After an arsenal of fireworks is unleashed skywards from that set-up, the seven members of BTS bound on stage and launch into ‘Mic Drop’. They’re backed by a live band, beefing the song up until it feels like an oncoming avalanche. Perhaps it’s this accompaniment that makes the group’s energy feels different compared to the last time they were on stage in Las Vegas six months ago – BTS are artists that always give their all, but tonight it feels like they dig harder and deeper than ever.
That phenomenal passion and effort has allowed the band to put Korean culture on the global stage over the last nine years, and the setlist in Busan gives them another opportunity to continue that work. On ‘Ma City’, backed by shots of Gwangan Bridge and other landmarks in the coastal city, the group detail their hometowns across South Korea. ‘Idol’ – rearranged tonight with a bassline that sounds deeper and more elastic than before – is accompanied by two figures of talchum, or masked dance, looming out from the front of the stage over the crowd.

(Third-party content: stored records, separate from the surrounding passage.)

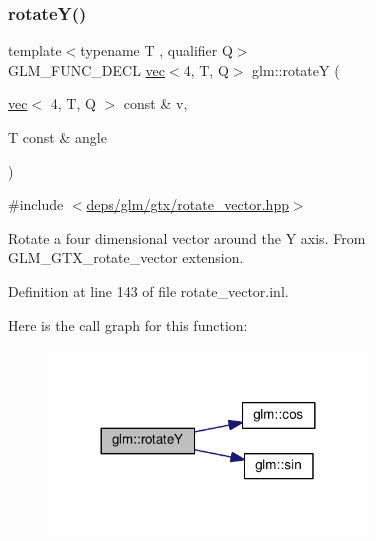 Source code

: \subsubsection{\texorpdfstring{rotate\+Y()}{rotateY()}\hspace{0.1cm}{\footnotesize\ttfamily [2/2]}}
{\footnotesize\ttfamily template$<$typename T , qualifier Q$>$ \\
G\+L\+M\+\_\+\+F\+U\+N\+C\+\_\+\+D\+E\+CL \hyperlink{structglm_1_1vec}{vec}$<$4, T, Q$>$ glm\+::rotateY (\begin{DoxyParamCaption}\item[{\hyperlink{structglm_1_1vec}{vec}$<$ 4, T, Q $>$ const \&}]{v,  }\item[{T const \&}]{angle }\end{DoxyParamCaption})}



{\ttfamily \#include $<$\hyperlink{rotate__vector_8hpp}{deps/glm/gtx/rotate\+\_\+vector.\+hpp}$>$}

Rotate a four dimensional vector around the Y axis. From G\+L\+M\+\_\+\+G\+T\+X\+\_\+rotate\+\_\+vector extension. 

Definition at line 143 of file rotate\+\_\+vector.\+inl.

Here is the call graph for this function\+:
\nopagebreak
\begin{figure}[H]
\begin{center}
\leavevmode
\includegraphics[width=240pt]{df/d02/group__gtx__rotate__vector_ga3ce3db0867b7f8efd878ee34f95a623b_cgraph}
\end{center}
\end{figure}
\mbox{\label{group__gtx__rotate__vector_ga5a048838a03f6249acbacb4dbacf79c4}} 
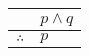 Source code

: \documentclass{standalone}
\begin{document}
\begin{tabular}{rl}
    & $p \land q$ \\
    \hline
    $\therefore$ & $p$
\end{tabular}
\end{document}
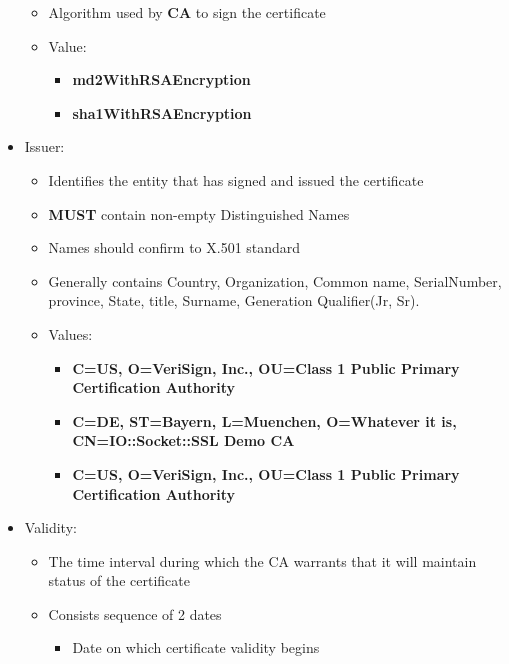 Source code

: \documentclass[a4paper]{article}
\begin{document}
\begin{itemize}
\begin{itemize}
                    \item Algorithm used by \textbf{CA} to sign the certificate
                    \item Value:
                        \begin{itemize}
                            \item \textbf{md2WithRSAEncryption}
                            \item \textbf{sha1WithRSAEncryption}
                        \end{itemize}
                \end{itemize}
            \item Issuer:
                \begin{itemize}
                    \item Identifies the entity that has signed and issued the certificate
                    \item \textbf{MUST} contain non-empty Distinguished Names
                    \item Names should confirm to X.501 standard
                    \item Generally contains Country, Organization, Common name, SerialNumber,
                        province, State, title, Surname, Generation Qualifier(Jr, Sr).
                    \item Values:
                    \begin{itemize}
                        \item \textbf{C=US, O=VeriSign, Inc., OU=Class 1 Public Primary Certification Authority}
                        \item \textbf{C=DE, ST=Bayern, L=Muenchen, O=Whatever it is, CN=IO::Socket::SSL Demo CA}
                        \item \textbf{C=US, O=VeriSign, Inc., OU=Class 1 Public Primary Certification Authority}
                    \end{itemize}
                \end{itemize}
            \item Validity:
                \begin{itemize}
                    \item The time interval during which the CA warrants that it will maintain status of the certificate
                    \item Consists sequence of 2 dates
                        \begin{itemize}
                            \item Date on which certificate validity begins

\end{itemize}
\end{itemize}
\end{itemize}
\end{document}
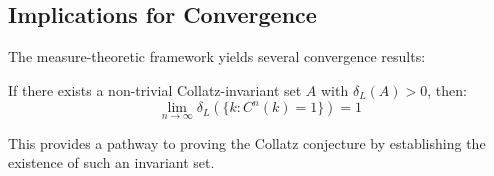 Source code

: \subsection{Implications for Convergence}

The measure-theoretic framework yields several convergence results:

\begin{theorem}
If there exists a non-trivial Collatz-invariant set $A$ with $\delta_L(A) > 0$, then:
\[
\lim_{n \to \infty} \delta_L(\{k : C^n(k) = 1\}) = 1
\]
\end{theorem}

This provides a pathway to proving the Collatz conjecture by establishing the existence of such an invariant set.  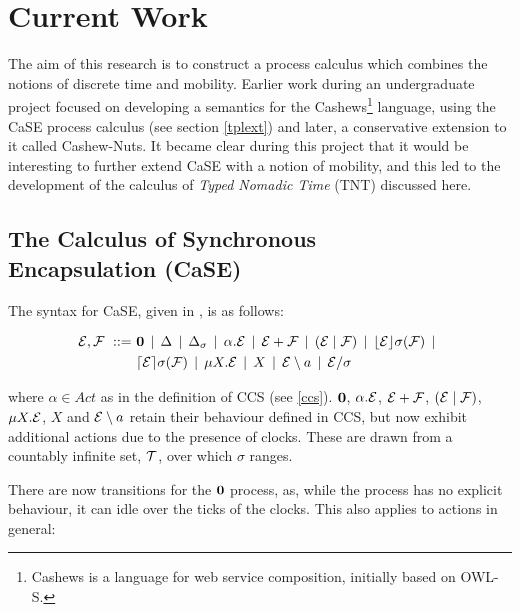 \chapter{Current Work}
\label{currentwork}

The aim of this research is to construct a process calculus which
combines the notions of discrete time and mobility.  Earlier work
during an undergraduate project focused on developing a semantics for
the Cashews\footnote{Cashews is a language for web service
  composition, initially based on OWL-S.}\cite{cashews-sem} language,
using the CaSE process calculus (see section \ref{tplext}) and later,
a conservative extension to it called Cashew-Nuts.  It became clear
during this project that it would be interesting to further extend CaSE
with a notion of mobility, and this led to the development of the
calculus of \emph{Typed Nomadic Time} (TNT) discussed here.

\section{The Calculus of Synchronous \\ Encapsulation (CaSE)}
\label{case}

The syntax for CaSE, given in \cite{norton05alg}, is as follows:

\begin{equation}
  \begin{aligned}
    \text{$\mathcal{E}$}, \text{$\mathcal{F}$}\ ::=\ &
    \textbf{0}  \;\,|\,\; 
    \Delta \;\,|\,\; 
    \Delta_{\sigma} \;\,|\,\; 
    \alpha . \text{$\mathcal{E}$}  \;\,|\,\;
    \text{$\mathcal{E}$} + \text{$\mathcal{F}$} \;\,|\,\; 
    (\text{$\mathcal{E}$}\;|\;\text{$\mathcal{F}$})\;\,|\,\; 
    \lfloor{\text{$\mathcal{E}$}}\rfloor {\sigma} ({\text{$\mathcal{F}$}}) \;\,|\,\; \\
    & \lceil{\text{$\mathcal{E}$}}\rceil {\sigma} ({\text{$\mathcal{F}$}}) \;\,|\,\; 
    \mu X . \text{$\mathcal{E}$} \;\,|\,\; 
    X \;\,|\,\; 
    \text{$\mathcal{E}$} \setminus a \;\,|\,\; 
    \text{$\mathcal{E}$} / \sigma
  \end{aligned}
\end{equation}

\noindent where $\alpha \in Act$ as in the definition of CCS (see \ref{ccs}).
$\textbf{0}$, $\alpha.\text{$\mathcal{E}$}$, $\text{$\mathcal{E}$} + \text{$\mathcal{F}$}$, $(\text{$\mathcal{E}$}\;|\;\text{$\mathcal{F}$})$, $\mu X
. \text{$\mathcal{E}$}$, $X$ and $\text{$\mathcal{E}$} \setminus a$ retain their behaviour defined in
CCS, but now exhibit additional actions due to the presence of clocks.
These are drawn from a countably infinite set, $\text{$\mathcal{T}$}$, over which
$\sigma$ ranges.

There are now transitions for the $\textbf{0}$ process, as, while the
process has no explicit behaviour, it can idle over the ticks of the
clocks.  This also applies to actions in general:

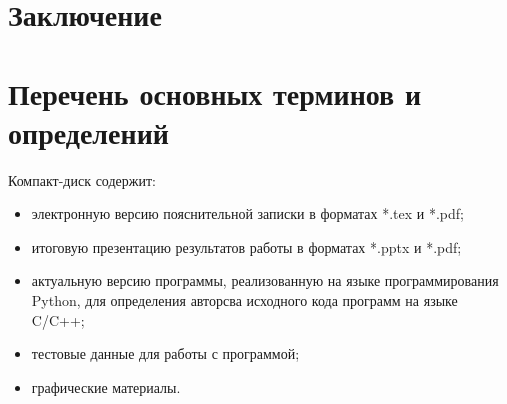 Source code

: \clearpage
{}


 
\newpage
\section*{Заключение}


\newpage
\section*{Перечень основных терминов и определений}

 
 
 \newpage
 \renewcommand{\refname}{Список использованных источников}
 

 Компакт-диск содержит: 
 \begin{itemize}
 \item электронную версию пояснительной записки в форматах *.tex и *.pdf;
 \item итоговую презентацию результатов работы в форматах *.pptx и *.pdf;
 \item актуальную версию программы, реализованную на языке программирования Python, для определения авторсва исходного кода программ на языке C/C++;
 \item тестовые данные для работы с программой;
 \item графические материалы.
 \end{itemize}
 
 \newpage
 


 



% 
% 
%  
% 


% 
% 
%  
% 
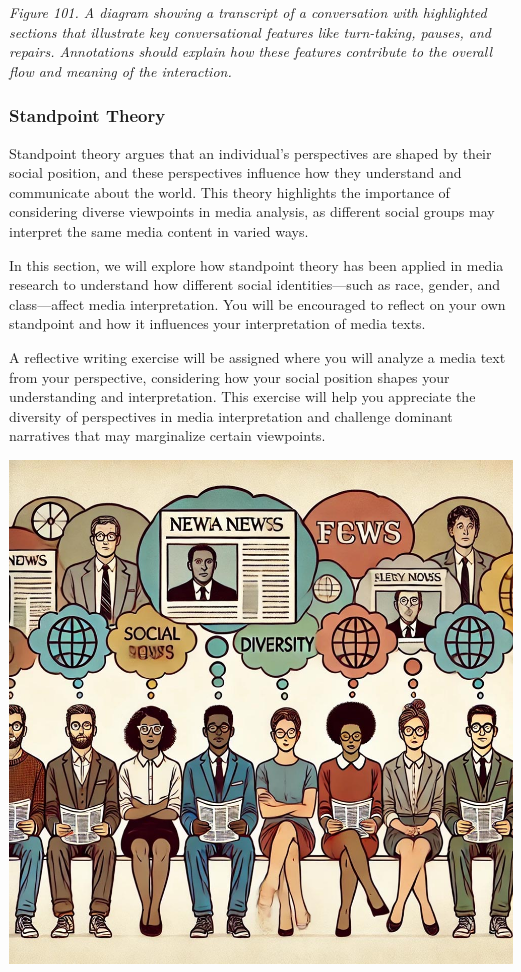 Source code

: \documentclass[
]{book}
\begin{document}
\emph{Figure 101. A diagram showing a transcript of a conversation with highlighted sections that illustrate key conversational features like turn-taking, pauses, and repairs. Annotations should explain how these features contribute to the overall flow and meaning of the interaction.}

\subsubsection{Standpoint Theory}\label{standpoint-theory}

Standpoint theory argues that an individual's perspectives are shaped by their social position, and these perspectives influence how they understand and communicate about the world. This theory highlights the importance of considering diverse viewpoints in media analysis, as different social groups may interpret the same media content in varied ways.

In this section, we will explore how standpoint theory has been applied in media research to understand how different social identities---such as race, gender, and class---affect media interpretation. You will be encouraged to reflect on your own standpoint and how it influences your interpretation of media texts.

A reflective writing exercise will be assigned where you will analyze a media text from your perspective, considering how your social position shapes your understanding and interpretation. This exercise will help you appreciate the diversity of perspectives in media interpretation and challenge dominant narratives that may marginalize certain viewpoints.

\includegraphics[width=1\textwidth,height=\textheight]{images/fig102.jpg}
\end{document}
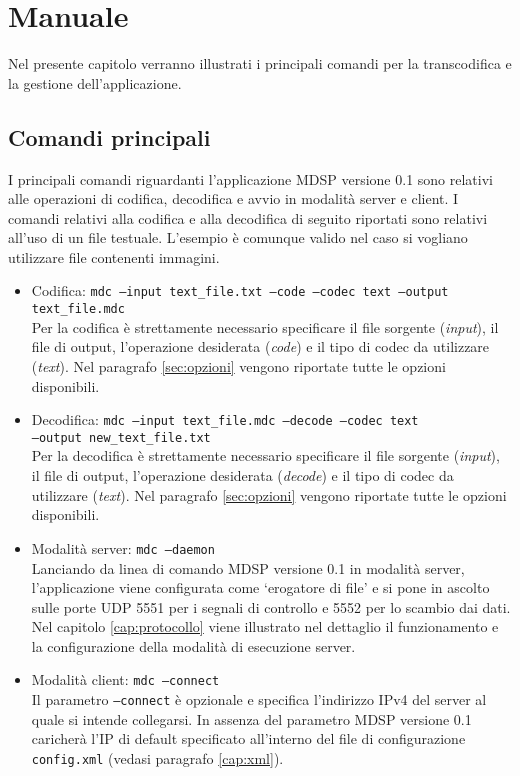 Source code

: \chapter{Manuale}
Nel presente capitolo verranno illustrati i principali comandi per la
transcodifica e la gestione dell'applicazione.

\section{Comandi principali}
I principali comandi riguardanti l'applicazione MDSP versione 0.1 sono relativi
alle operazioni di codifica, decodifica e avvio in modalità server e client. I
comandi relativi alla codifica e alla decodifica di seguito riportati sono
relativi all'uso di un file testuale. L'esempio è comunque valido nel caso si
vogliano utilizzare file contenenti immagini.

\begin{itemize}
  \item Codifica: \texttt{mdc --input text\_file.txt --code --codec text
  --output text\_file.mdc}\\ Per la codifica è strettamente necessario
  specificare il file sorgente (\emph{input}), il file di output, l'operazione desiderata (\emph{code}) e il
tipo di codec da utilizzare (\emph{text}). Nel paragrafo \ref{sec:opzioni} vengono riportate tutte le opzioni disponibili. 
  \item Decodifica: \texttt{mdc --input text\_file.mdc --decode --codec
  text\\ --output new\_text\_file.txt}\\ Per la decodifica è strettamente
  necessario specificare il file sorgente (\emph{input}), il file di output, l'operazione desiderata (\emph{decode}) e il
tipo di codec da utilizzare (\emph{text}). Nel paragrafo \ref{sec:opzioni} vengono riportate tutte le opzioni disponibili.
  \item Modalità server: \texttt{mdc --daemon}\\ Lanciando da linea di comando
  MDSP versione 0.1 in modalità server, l'applicazione viene configurata come `erogatore di file' e si pone in ascolto
sulle porte UDP 5551 per i segnali di controllo e 5552 per lo scambio dai dati. Nel capitolo \ref{cap:protocollo} viene illustrato nel dettaglio il
funzionamento e la configurazione della modalità di esecuzione server.
  \item Modalità client: \texttt{mdc --connect}\\ Il parametro
  \texttt{--connect} è opzionale e specifica l'indirizzo IPv4 del server al
  quale si intende collegarsi. In assenza del parametro MDSP versione 0.1
  caricherà l'IP di default specificato all'interno del file di configurazione
  \texttt{config.xml} (vedasi paragrafo \ref{cap:xml}).
\end{itemize}

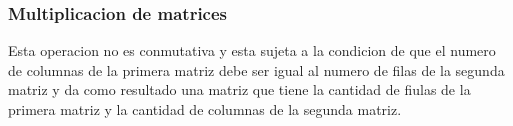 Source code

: \subsubsection*{Multiplicacion de matrices} \label{Multiplicaciondematrices}

Esta operacion no es conmutativa y esta sujeta a la condicion de que el
numero de columnas de la primera matriz debe ser igual al numero de filas de la
segunda matriz y da como resultado una matriz que tiene la cantidad de fiulas de
la primera matriz y la cantidad de columnas de la segunda matriz.











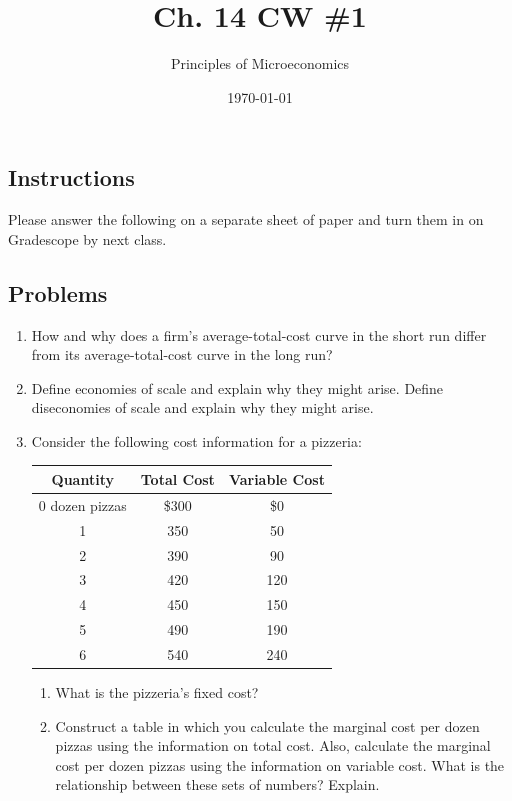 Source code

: \documentclass{article}
\title{Ch. 14 CW \#1}
\author{Principles of Microeconomics}
\date{\today}
\begin{document}
\maketitle

\subsection*{Instructions} Please answer the following on a separate sheet of paper and turn them in on Gradescope by next class.

\subsection*{Problems}

\begin{enumerate}

\item How and why does a firm's average-total-cost curve in the short run differ from its average-total-cost curve in the long run?

\item Define economies of scale and explain why they might arise. Define diseconomies of scale and explain why they might arise.

\item Consider the following cost information for a pizzeria:

	\begin{center}
	\begin{tabular}{c | c | c}
	\textbf{Quantity} & \textbf{Total Cost} & \textbf{Variable Cost} \\
	\hline
	0 dozen pizzas & \$300 & \$0 \\
	1 & 350 & 50 \\
	2 & 390 & 90 \\
	3 & 420 & 120 \\
	4 & 450 & 150 \\
	5 & 490 & 190 \\
	6 & 540 & 240 \\
	\end{tabular}
	\end{center}
	
	\begin{enumerate}
	
	\item What is the pizzeria's fixed cost?
	
	\item Construct a table in which you calculate the marginal cost per dozen pizzas using the information on total cost. Also, calculate the marginal cost per dozen pizzas using the information on variable cost. What is the relationship between these sets of numbers? Explain.
	

\end{enumerate}
\end{enumerate}
\end{document}
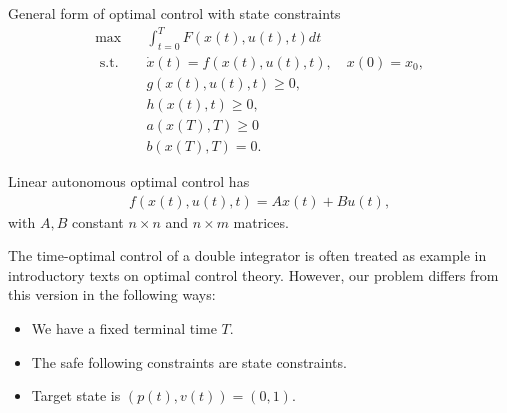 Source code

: \documentclass[a4paper]{article}
\theoremstyle{definition}
\theoremstyle{plain}
\begin{document}
General form of optimal control with state constraints
\begin{subequations}
\begin{align}
  \max \quad & \int_{t=0}^{T} F(x(t), u(t), t) dt \\
  \text{ s.t. } \;\, & \dot{x}(t) = f(x(t), u(t), t) , \quad x(0) = x_{0} , \\
                & g(x(t), u(t), t) \geq 0 , \\
             & h(x(t), t) \geq 0 , \\
             & a(x(T), T) \geq 0 \\
             & b(x(T), T) = 0 .
\end{align}
\end{subequations}


Linear autonomous optimal control has
\begin{align*}
  f(x(t), u(t), t) = A x(t) + B u(t),
\end{align*}
with $A, B$ constant $n\times n$ and $n \times m$ matrices.

The time-optimal control of a double integrator is often treated as example in
introductory texts on optimal control theory. However, our problem differs from
this version in the following ways:
\begin{itemize}
  \item We have a fixed terminal time $T$.
  \item The safe following constraints are state constraints.
  \item Target state is $(p(t), v(t)) = (0, 1)$.
\end{itemize}
\end{document}
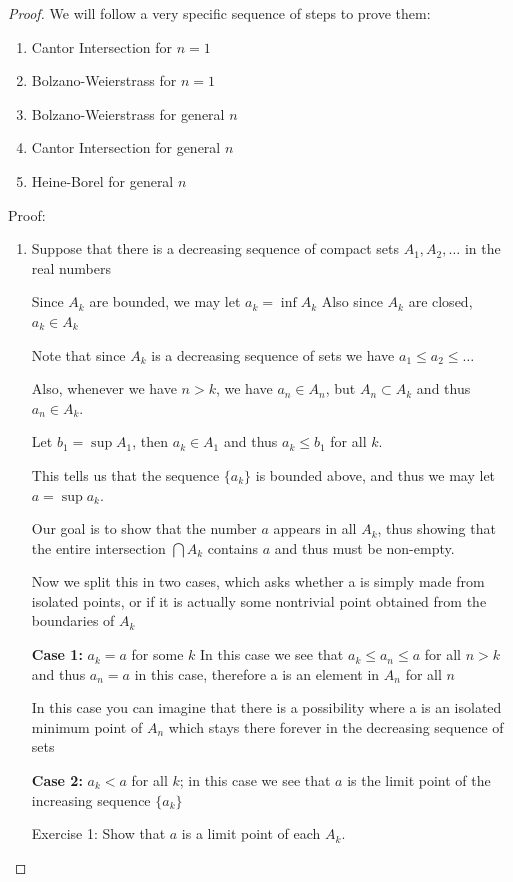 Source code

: \begin{proof}
We will follow a very specific sequence of steps to prove them:
\begin{enumerate}
\item Cantor Intersection for $n=1$
\item Bolzano-Weierstrass for $n=1$
\item Bolzano-Weierstrass for general $n$
\item Cantor Intersection for general $n$
\item Heine-Borel for general $n$
\end{enumerate}

Proof:
\begin{enumerate}
\item Suppose that there is a decreasing sequence of compact sets $A_1, A_2, \dots$ in the real numbers

Since $A_k$ are bounded, we may let $a_k=\inf A_k$
Also since $A_k$ are closed, $a_k \in A_k$

Note that since $A_k$ is a decreasing sequence of sets we have $a_1\le a_2\le\dots$

Also, whenever we have $n>k$, we have $a_n \in A_n$, but $A_n \subset A_k$ and thus $a_n \in A_k$.

Let $b_1=\sup A_1$, then $a_k \in A_1$ and thus $a_k\le b_1$ for all $k$.

This tells us that the sequence $\{a_k\}$ is bounded above, and thus we may let $a=\sup a_k$.

Our goal is to show that the number $a$ appears in all $A_k$, thus showing that the entire intersection $\bigcap A_k$ contains $a$ and thus must be non-empty.

Now we split this in two cases, which asks whether a is simply made from isolated points, or if it is actually some nontrivial point obtained from the boundaries of $A_k$

\textbf{Case 1:} $a_k=a$ for some $k$
In this case we see that $a_k\le a_n\le a$ for all $n>k$ and thus $a_n=a$ in this case, therefore a is an element in $A_n$ for all $n$

In this case you can imagine that there is a possibility where a is an isolated minimum point of $A_n$ which stays there forever in the decreasing sequence of sets

\textbf{Case 2:} $a_k<a$ for all $k$; in this case we see that $a$ is the limit point of the increasing sequence $\{a_k\}$

Exercise 1: Show that $a$ is a limit point of each $A_k$.


\end{enumerate}
\end{proof}
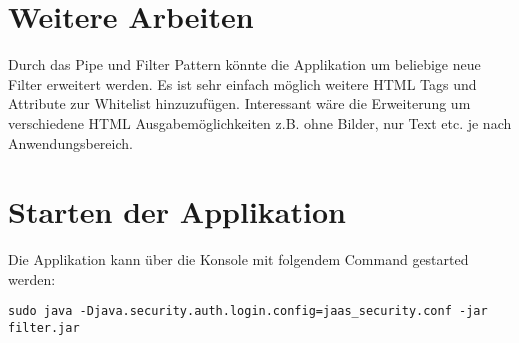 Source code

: \section{Weitere Arbeiten}

Durch das Pipe und Filter Pattern könnte die Applikation um beliebige neue Filter erweitert werden. Es ist sehr einfach möglich weitere HTML Tags und Attribute zur Whitelist 
hinzuzufügen. Interessant wäre die Erweiterung um verschiedene HTML Ausgabemöglichkeiten z.B. ohne Bilder, nur Text etc. je nach Anwendungsbereich.

\section{Starten der Applikation}

Die Applikation kann über die Konsole mit folgendem Command gestarted werden:
\newline
\begin{lstlisting}[caption=Start der Applikation]
sudo java -Djava.security.auth.login.config=jaas_security.conf -jar filter.jar 
\end{lstlisting}
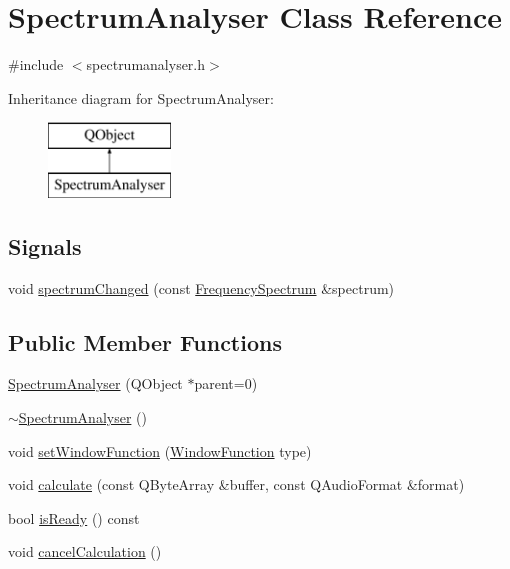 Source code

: \hypertarget{class_spectrum_analyser}{}\section{Spectrum\+Analyser Class Reference}
\label{class_spectrum_analyser}


{\ttfamily \#include $<$spectrumanalyser.\+h$>$}

Inheritance diagram for Spectrum\+Analyser\+:\begin{figure}[H]
\begin{center}
\leavevmode
\includegraphics[height=2.000000cm]{class_spectrum_analyser}
\end{center}
\end{figure}
\subsection*{Signals}
\begin{DoxyCompactItemize}
\item 
void \hyperlink{class_spectrum_analyser_af2dd8d387193fa6743ac15d3f8163ee0}{spectrum\+Changed} (const \hyperlink{class_frequency_spectrum}{Frequency\+Spectrum} \&spectrum)
\end{DoxyCompactItemize}
\subsection*{Public Member Functions}
\begin{DoxyCompactItemize}
\item 
\hyperlink{class_spectrum_analyser_abf706ac78327bc590b90b586086c0cd5}{Spectrum\+Analyser} (Q\+Object $\ast$parent=0)
\item 
\hyperlink{class_spectrum_analyser_a3737f48dd1d95b09aeeaf3e1f081591e}{$\sim$\+Spectrum\+Analyser} ()
\item 
void \hyperlink{class_spectrum_analyser_a6aeb6c39dd89dd5c5881198ae413ec74}{set\+Window\+Function} (\hyperlink{spectrum_8h_adae4545e1609513867a86cc5e91fc1d4}{Window\+Function} type)
\item 
void \hyperlink{class_spectrum_analyser_aecd698124fcdd83760b9e808f003e1a6}{calculate} (const Q\+Byte\+Array \&buffer, const Q\+Audio\+Format \&format)
\item 
bool \hyperlink{class_spectrum_analyser_acac3bd1ac5fc255c01ea0288e50fee6c}{is\+Ready} () const
\item 
void \hyperlink{class_spectrum_analyser_a1ed17c67c3676facec7e987512eaa962}{cancel\+Calculation} ()
\end{DoxyCompactItemize}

As well as representing their country, there have always been two strong threads through BTS’ catalogue – poignant songs that put you deep in your feelings, and swaggering, fierce hip-hop. Tonight, the group splits in two to showcase both. The vocal line of Jin, Jimin, V and Jungkook go first to deliver flawless, spine-tingling renditions of ’00:00 (Zero O’Clock)’ and ‘Butterfly’, each of their distinctive voices soaring majestically through the night sky. Afterwards, rappers RM, Suga and J-hope take their places on the stage and threaten to burn it to the ground with intense, impressive versions of ‘UGH!’ – each utterance of its title punctuated by plumes of fire – and ‘BTS Cypher Pt. 3: Killer’. Both are nothing short of jaw-dropping, the trio flexing their rapid-fire flows, ferocious attitudes and lyrical dexterity.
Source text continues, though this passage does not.